INPUT DATA: Begin

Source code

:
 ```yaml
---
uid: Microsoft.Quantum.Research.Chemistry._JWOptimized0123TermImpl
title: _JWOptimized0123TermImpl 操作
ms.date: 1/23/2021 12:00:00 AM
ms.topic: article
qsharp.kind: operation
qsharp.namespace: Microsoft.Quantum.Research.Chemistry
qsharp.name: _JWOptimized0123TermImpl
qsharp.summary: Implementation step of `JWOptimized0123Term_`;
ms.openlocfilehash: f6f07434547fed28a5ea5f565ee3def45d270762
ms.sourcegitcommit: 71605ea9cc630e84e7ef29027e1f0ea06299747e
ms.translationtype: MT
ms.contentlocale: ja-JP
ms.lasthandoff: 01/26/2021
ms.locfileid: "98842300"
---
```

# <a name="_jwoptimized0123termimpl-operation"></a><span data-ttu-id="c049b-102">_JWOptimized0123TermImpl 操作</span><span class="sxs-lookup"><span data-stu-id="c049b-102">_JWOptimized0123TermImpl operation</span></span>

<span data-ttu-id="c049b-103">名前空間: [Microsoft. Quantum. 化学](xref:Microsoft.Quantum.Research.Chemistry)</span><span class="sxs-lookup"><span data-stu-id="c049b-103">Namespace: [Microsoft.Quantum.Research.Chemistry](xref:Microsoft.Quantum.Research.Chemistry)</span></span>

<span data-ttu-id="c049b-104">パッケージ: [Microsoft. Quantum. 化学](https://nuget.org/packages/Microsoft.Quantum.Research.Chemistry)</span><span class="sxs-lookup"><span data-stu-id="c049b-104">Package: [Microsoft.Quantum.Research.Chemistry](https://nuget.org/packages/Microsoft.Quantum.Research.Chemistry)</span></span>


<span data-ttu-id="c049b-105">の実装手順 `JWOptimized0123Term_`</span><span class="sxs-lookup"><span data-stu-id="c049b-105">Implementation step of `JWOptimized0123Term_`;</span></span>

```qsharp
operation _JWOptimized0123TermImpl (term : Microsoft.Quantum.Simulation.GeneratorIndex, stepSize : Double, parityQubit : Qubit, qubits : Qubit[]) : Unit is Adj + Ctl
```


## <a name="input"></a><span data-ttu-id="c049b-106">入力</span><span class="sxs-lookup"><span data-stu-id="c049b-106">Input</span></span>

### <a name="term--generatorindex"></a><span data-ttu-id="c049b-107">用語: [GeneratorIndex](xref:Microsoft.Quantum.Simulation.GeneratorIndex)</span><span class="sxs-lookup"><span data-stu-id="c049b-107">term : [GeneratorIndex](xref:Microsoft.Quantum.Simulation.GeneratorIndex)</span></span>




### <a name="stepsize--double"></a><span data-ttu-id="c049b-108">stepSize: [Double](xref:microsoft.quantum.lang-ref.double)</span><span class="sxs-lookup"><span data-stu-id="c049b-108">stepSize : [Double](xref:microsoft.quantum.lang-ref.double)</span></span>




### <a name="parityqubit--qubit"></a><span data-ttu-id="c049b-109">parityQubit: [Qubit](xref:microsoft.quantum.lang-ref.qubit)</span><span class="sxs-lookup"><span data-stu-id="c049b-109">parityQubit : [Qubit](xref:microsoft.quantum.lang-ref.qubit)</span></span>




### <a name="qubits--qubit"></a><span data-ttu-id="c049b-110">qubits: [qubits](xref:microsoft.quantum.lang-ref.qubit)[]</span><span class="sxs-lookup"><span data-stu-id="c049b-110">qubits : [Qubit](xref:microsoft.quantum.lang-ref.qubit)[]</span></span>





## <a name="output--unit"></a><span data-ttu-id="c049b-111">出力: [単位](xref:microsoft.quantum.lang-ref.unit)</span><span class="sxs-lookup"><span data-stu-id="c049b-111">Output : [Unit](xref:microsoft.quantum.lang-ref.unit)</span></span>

INPUT DATA: End

* INSTRUCTIONS FOR THE TASK: Lines containing the word "qubits": copy each of them from the material.

* PROBLEM SOLUTION:
operation _JWOptimized0123TermImpl (term : Microsoft.Quantum.Simulation.GeneratorIndex, stepSize : Double, parityQubit : Qubit, qubits : Qubit[]) : Unit is Adj + Ctl
### <a name="qubits--qubit"></a><span data-ttu-id="c049b-110">qubits: [qubits](xref:microsoft.quantum.lang-ref.qubit)[]</span><span class="sxs-lookup"><span data-stu-id="c049b-110">qubits : [Qubit](xref:microsoft.quantum.lang-ref.qubit)[]</span></span>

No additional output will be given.